Problem description →
Would you please give the entries again word for word, with no images in your copy?

Top of Material for this task

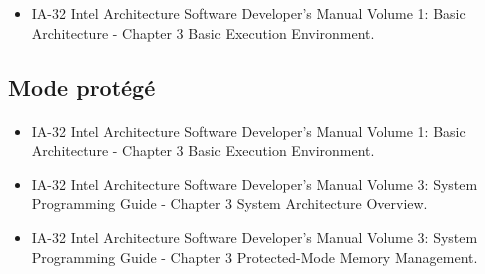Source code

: \documentclass[10pt,a4wide]{article}
\begin{document}
\begin{itemize}
\item IA-32 Intel Architecture Software Developer's Manual Volume 1:
      Basic Architecture - Chapter 3 Basic Execution Environment.
\end{itemize}

\subsection{Mode prot\'eg\'e}

\paragraph{}

\begin{itemize}
\item IA-32 Intel Architecture Software Developer's Manual Volume 1:
      Basic Architecture - Chapter 3 Basic Execution Environment.
\item IA-32 Intel Architecture Software Developer's Manual Volume 3:
      System Programming Guide - Chapter 3 System Architecture Overview.
\item IA-32 Intel Architecture Software Developer's Manual Volume 3:
      System Programming Guide - Chapter 3 Protected-Mode Memory Management.
\end{itemize}
\end{document}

Bottom of Material for this task

Answer box →
Source code

: \documentclass[10pt,a4wide]{article}
\begin{document}
\begin{itemize}
\item IA-32 Intel Architecture Software Developer's Manual Volume 1:
      Basic Architecture - Chapter 3 Basic Execution Environment.
\end{itemize}

\subsection{Mode prot\'eg\'e}

\paragraph{}

\begin{itemize}
\item IA-32 Intel Architecture Software Developer's Manual Volume 1:
      Basic Architecture - Chapter 3 Basic Execution Environment.
\item IA-32 Intel Architecture Software Developer's Manual Volume 3:
      System Programming Guide - Chapter 3 System Architecture Overview.
\item IA-32 Intel Architecture Software Developer's Manual Volume 3:
      System Programming Guide - Chapter 3 Protected-Mode Memory Management.
\end{itemize}
\end{document}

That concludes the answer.